Graph: Figure 2 Mutational load across four EC prognostic subtypes. CNH group shows the lowest mutational rate (*p < 0.05), whereas POLE mutational rate is the highest (**p < 0.001).

Occurrence of mutations sorted by functional annotation among EC prognostic subtypes (Median number of alteration/group).

	Molecular group (variants/group)
	POLE	MSI	CNL	CNH
Regulator	11.0	5.7	6.9	4.8
Frameshift	6.4	3.3	2.5	2.0
In frame	3.3	2.9	2.8	2.0
Splicing events	9.3	5.1	4.6	3.8
Synonymous	24.5	13.1	14.5	9.5
Intron Variant	13.5	8.7	10.0	6.9
Nonsense	3.9	0.8	0.8	0.5
Missense	35.2	11.4	10.5	9.0

Graph: Figure 3 Distribution of genetic alteration across the four EC prognostic subtypes.

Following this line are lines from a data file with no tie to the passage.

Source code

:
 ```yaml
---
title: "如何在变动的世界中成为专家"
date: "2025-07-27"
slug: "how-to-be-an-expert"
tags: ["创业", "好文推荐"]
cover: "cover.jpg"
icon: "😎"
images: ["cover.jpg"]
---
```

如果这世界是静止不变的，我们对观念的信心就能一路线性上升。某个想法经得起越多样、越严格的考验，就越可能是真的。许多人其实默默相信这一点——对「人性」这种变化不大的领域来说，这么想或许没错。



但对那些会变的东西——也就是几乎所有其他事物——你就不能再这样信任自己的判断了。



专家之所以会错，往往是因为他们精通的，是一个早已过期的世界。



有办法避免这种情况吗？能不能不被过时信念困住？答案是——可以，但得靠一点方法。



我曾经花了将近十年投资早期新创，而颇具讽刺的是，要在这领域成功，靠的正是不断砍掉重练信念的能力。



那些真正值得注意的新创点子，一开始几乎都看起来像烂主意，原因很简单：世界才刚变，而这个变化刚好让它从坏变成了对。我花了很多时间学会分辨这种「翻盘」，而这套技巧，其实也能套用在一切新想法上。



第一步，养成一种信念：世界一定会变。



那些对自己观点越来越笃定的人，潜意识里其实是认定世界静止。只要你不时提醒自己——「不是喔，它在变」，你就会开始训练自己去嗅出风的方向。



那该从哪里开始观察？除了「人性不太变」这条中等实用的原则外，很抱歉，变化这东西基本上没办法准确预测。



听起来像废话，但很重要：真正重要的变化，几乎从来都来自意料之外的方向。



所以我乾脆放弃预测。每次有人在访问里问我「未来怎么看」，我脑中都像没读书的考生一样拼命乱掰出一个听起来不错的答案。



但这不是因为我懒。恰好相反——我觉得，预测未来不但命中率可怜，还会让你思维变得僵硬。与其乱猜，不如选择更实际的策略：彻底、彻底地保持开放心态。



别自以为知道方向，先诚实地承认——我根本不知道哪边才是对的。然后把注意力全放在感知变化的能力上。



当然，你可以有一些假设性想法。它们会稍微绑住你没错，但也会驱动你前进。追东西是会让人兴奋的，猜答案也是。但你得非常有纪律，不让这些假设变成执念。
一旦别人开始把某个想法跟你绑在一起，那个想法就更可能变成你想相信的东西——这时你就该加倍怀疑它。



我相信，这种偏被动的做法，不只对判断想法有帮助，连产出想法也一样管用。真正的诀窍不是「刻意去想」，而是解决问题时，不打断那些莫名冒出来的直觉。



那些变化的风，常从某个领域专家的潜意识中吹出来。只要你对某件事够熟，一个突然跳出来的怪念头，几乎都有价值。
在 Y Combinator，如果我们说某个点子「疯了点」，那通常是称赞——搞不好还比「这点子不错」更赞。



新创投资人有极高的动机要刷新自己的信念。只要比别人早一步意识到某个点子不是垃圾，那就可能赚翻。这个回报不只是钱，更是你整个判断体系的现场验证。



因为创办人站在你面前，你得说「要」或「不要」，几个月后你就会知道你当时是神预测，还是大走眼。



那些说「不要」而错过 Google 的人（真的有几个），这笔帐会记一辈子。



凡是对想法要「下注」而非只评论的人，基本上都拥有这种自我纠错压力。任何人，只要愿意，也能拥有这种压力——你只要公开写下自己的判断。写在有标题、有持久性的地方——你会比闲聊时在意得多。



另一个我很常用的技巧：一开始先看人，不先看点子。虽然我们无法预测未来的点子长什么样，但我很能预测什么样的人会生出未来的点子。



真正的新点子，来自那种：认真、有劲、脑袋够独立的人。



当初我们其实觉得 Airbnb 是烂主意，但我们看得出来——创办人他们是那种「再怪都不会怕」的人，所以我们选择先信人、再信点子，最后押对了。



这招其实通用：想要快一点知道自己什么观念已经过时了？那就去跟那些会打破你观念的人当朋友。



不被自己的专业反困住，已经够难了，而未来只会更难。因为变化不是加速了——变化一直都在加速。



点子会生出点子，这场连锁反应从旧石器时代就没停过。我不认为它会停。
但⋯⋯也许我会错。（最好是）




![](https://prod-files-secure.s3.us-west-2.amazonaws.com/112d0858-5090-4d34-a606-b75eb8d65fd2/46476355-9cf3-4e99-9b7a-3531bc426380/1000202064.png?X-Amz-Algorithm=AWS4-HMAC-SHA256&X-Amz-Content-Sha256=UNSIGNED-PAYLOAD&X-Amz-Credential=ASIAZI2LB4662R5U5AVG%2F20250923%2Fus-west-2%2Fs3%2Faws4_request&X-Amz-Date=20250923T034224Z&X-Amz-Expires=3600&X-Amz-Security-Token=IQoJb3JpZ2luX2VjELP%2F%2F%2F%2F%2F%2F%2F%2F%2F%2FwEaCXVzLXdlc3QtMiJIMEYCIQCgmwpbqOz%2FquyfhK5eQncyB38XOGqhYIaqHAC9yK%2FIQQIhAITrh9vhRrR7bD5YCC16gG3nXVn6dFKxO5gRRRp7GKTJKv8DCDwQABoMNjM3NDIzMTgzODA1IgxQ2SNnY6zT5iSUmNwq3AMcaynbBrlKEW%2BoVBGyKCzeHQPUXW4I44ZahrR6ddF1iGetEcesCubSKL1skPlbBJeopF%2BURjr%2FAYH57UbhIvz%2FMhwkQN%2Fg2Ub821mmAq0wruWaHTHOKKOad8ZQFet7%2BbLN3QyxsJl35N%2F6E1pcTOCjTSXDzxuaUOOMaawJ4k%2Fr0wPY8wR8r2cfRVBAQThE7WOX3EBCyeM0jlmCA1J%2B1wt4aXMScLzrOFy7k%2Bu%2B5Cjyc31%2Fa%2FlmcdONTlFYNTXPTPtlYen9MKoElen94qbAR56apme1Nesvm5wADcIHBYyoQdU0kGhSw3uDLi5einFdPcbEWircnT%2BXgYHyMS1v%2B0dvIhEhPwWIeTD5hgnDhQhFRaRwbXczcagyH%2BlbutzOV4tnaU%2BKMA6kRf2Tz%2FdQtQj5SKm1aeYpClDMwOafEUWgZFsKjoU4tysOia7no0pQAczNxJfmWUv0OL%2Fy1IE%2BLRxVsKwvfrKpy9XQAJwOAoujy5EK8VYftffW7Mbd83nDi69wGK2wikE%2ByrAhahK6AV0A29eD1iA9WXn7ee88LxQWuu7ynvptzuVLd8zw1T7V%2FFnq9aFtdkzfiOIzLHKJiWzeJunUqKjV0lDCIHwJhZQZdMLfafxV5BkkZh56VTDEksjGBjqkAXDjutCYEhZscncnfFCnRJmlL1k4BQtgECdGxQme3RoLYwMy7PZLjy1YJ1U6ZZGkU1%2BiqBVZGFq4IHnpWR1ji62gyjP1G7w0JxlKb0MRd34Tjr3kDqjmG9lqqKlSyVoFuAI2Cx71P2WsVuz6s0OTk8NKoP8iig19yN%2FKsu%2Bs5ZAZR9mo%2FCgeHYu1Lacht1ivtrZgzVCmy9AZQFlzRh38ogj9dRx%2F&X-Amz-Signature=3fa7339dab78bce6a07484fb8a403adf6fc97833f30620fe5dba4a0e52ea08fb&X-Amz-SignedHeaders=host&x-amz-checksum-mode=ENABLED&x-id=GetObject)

The Log-Rank test was used to evaluate the prognostic capacity of our molecular classification. This test confirmed that the molecular stratification of our patients revealed differences in both PFS (p = 0.004) and OS (p = 0.030), suggesting that the POLE and CNH biotypes constituted the best and the worst prognostic groups respectively, mirroring the groups defined by the TCGA (Fig. 4). In addition, a multivariate analysis was performed, being statistically significant only for histology (Table 1B).

Graph: Figure 4 Kaplan-Meier plots assessed by log-rank test to evaluate. (a) Disease free survival and (b) Overall Survival according to 12 g stratification. Both parameters reach the statistical signification.

Discussion

One of the main problems in the management of EC patients is inter-observer agreement when assigning histology and tumor grade by microscopic techniques. These classifications are associated with different natural histories, treatment scheme and patient outcomes, all of which will influence clinical decision making. Thus, accurate pathological assessment of histology and grade is essential in prognosis assessment and patient management[12]. However, this scenario is frequently idealistic. For instance, a misclassification in grade assignment, especially in high-grade EC tumors, has already been reported[12]. In addition, there is a poor correlation of histology and grade between diagnostic and final tissue samples[13],[14]. Moreover, inter-observer grade agreement has also shown only moderate consistency having a kappa index of 0.41–0.68[15].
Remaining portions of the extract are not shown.